L’instrument MICADO est l’imageur de première lumière de l’ELT (Extremely Large Telescope), le télescope géant de 39 mètres de diamètre en cours de construction au Chili. Avec une sensibilité équivalente à celle du JWST et une résolution angulaire six fois meilleure, MICADO poursuit de nombreux objectifs scientifiques, allant de l’extragalactique à la planétologie. MICADO travaillera à la limite de diffraction de l’ELT grâce à deux modes d’optique adaptative, dont un mode "SCAO" (optique adaptative classique sur étoile naturelle), développé au sein du consortium MICADO, sous responsabilité LESIA, et avec le concours de plusieurs laboratoires français.

Introduction

L’Observatoire Européen Austral (European Southern Observatory, ESO) s’apprête à relever l’un des plus grands défis instrumentaux jamais imaginés : la construction de l’Extremely Large Telescope (ELT), un télescope de 39 m de diamètre dont la mise en service est aujourd’hui prévue pour 2028. Ce télescope géant permettra des percées majeures dans des domaines clefs de l’astrophysique comme l’étude de la formation des premières galaxies ou la recherche de planètes extra-solaires dans la zone habitable de leur étoile hôte.

Vue d’artiste de l’Extremely Large Telescope
Crédits ESO

Le LESIA est responsable de la contribution française de l’imageur MICADO, qui sera le premier instrument de l’ELT. Avec plusieurs laboratoires français, le LESIA est ainsi chargé, d’une part du développement du système d’optique adaptative installé dès la première lumière de l’instrument et, d’autre part, du mode d’imagerie à haut contraste de MICADO.

Pour le LESIA, l’enjeu est double :

Les sections ci-dessous détaillent les objectifs scientifiques de MICADO, présentent l’instrument, la contribution française et du LESIA et les jalons du projet.

Objectifs scientifiques de MICADO

En sa qualité d’instrument de première lumière de l’ELT, MICADO abordera un grand nombre de sujets scientifiques qui couvrent des thèmes clés de l’astrophysique moderne.
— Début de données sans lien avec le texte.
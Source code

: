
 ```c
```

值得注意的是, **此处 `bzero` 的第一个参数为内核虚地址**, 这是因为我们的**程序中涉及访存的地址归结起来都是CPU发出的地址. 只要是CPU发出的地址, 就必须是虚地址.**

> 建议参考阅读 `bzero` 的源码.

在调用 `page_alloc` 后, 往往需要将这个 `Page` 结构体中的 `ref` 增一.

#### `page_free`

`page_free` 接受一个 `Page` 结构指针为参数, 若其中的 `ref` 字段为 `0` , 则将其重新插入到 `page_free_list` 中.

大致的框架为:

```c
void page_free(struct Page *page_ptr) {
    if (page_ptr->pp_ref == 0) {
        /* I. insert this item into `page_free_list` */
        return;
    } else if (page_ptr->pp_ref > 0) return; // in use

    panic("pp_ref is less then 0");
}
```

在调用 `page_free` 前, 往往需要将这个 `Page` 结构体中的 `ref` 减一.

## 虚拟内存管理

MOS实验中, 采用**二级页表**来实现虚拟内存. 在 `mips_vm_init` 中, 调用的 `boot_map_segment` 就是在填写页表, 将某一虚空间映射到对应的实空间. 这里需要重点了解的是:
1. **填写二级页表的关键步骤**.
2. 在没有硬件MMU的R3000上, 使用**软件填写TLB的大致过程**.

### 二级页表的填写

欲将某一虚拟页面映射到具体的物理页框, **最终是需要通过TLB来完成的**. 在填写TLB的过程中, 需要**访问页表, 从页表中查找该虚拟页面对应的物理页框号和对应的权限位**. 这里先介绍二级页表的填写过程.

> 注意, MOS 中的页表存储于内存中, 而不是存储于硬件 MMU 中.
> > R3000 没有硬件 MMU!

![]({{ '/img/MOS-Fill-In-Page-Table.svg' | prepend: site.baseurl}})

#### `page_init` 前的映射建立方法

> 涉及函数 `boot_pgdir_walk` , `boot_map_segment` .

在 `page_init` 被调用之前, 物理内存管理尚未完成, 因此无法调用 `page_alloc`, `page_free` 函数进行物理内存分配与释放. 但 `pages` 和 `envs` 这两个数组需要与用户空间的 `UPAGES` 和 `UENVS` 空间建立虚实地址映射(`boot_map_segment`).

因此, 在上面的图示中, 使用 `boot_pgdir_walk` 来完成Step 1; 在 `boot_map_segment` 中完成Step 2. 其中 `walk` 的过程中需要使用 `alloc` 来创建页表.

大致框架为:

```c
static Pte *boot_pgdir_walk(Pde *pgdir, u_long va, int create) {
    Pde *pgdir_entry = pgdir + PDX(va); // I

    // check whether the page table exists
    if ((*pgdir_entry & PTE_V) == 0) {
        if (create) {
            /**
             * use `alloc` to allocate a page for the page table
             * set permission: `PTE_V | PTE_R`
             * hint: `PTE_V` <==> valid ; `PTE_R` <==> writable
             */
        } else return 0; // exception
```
Exploitant ses excellentes sensibilité et résolution spatiale, les objectifs scientifiques principaux de MICADO portent sur les thèmes suivants :

  • L’évolution des galaxies via des observations de galaxies à grand décalage vers le rouge ainsi que des populations stellaires dans des galaxies locales
Simulations d’observations de galaxies lointaines par MICADO
Illustrations d’observations par MICADO de galaxies au-dessus et au-dessous de la séquence principale à z∼2, créées avec le simulateur d’observations MICADO SimCADO.
Crédit : Consortium MICADO
  • Le centre galactique et les trous noirs supermassifs dans les noyaux de galaxies
Le Centre Galactique : observations passées avec NACO (VLT) et futures avec MICADO (ELT)
À gauche : observation par NACO au VLT de la seconde d’angle centrale du centre galactique, montrant l’orbite de l’étoile S2 autour du trou noir supermassif. Au centre : simulation de ce qui pourrait être vu dans la même région avec MICADO. À droite : zoom sur la région la plus interne, où des étoiles sur des orbites encore plus étroites pourraient être observées.
Crédit : Consortium MICADO
  • Les trous noirs de masse intermédiaire dans les amas stellaires
À la recherche d’un trou noir massif au coeur de l’amas 47 Tucanae
À gauche : image de l’amas d’étoiles 47 Tucanae avec l’indication du champ de vue de MICADO. À droite, dispersion de vitesse des étoiles en fonction de la distance au centre de l’amas, montrant que les mesures actuelles sont limitées par la densité d’étoiles croissante vers ce centre. MICADO obtiendra des mesures bien meilleures au centre et permettra d’y révéler la présence ou pas d’un trou noir massif.
Crédit : Consortium MICADO
  • La caractérisation des exoplanètes et des disques circumstellaires à de petites échelles angulaires
Le système HR 8799 : observations passées avec SPHERE (VLT) et observations simulées avec MICADO (ELT)
À gauche, image obtenue avec SPHERE en 2h d’observations du système HR 8799, avec ses quatre planètes connues. Au centre, simulation d’observation MICADO du même système révélant les deux planètes internes en 30 s d’observations. À droite, démonstration des capacités de détection par MICADO d’exoplanètes artificiellement rajoutées.
Crédit : Zurlo+16 & MICADO consortium
  • Le Système solaire
Le satellite Titan de Saturne : observation passée avec la sonde Cassini et observation simulée avec MICADO
À gauche, image composite de Titan obtenue par l’instrument VIMS de la sonde Cassini. À droite, simulation d’observations par MICADO en bande K.
Crédit : Consortium MICADO

Présentation de l’instrument

L’instrument MICADO sur la plateforme Nasmyth de l’ELT
À gauche, vue d’ensemble de l’ELT avec ses instruments de première lumière (MICADO, MORFEO, HARMONI, METIS) sur une des deux plateformes Nasmyth. À droite, vue rapprochée sur les instruments et plus particulièrement MICADO, encerclé en rouge.
Crédit : ESO/consortium MICADO

L’imageur MICADO est développé par un consortium de partenaires en Allemagne, France, Autriche, Pays-Bas, Italie et Finlande, en collaboration avec l’ESO, pour un total d’environ 600 équivalents temps-plein (100 pour la contribution française) et un coût d’environ 25 millions d’euros (dont 3 pour la contribution française). Le consortium est dirigé par le Max Planck Institut for Extraterrestrial Physics (MPE) et le PI de l’instrument est Ric Davies.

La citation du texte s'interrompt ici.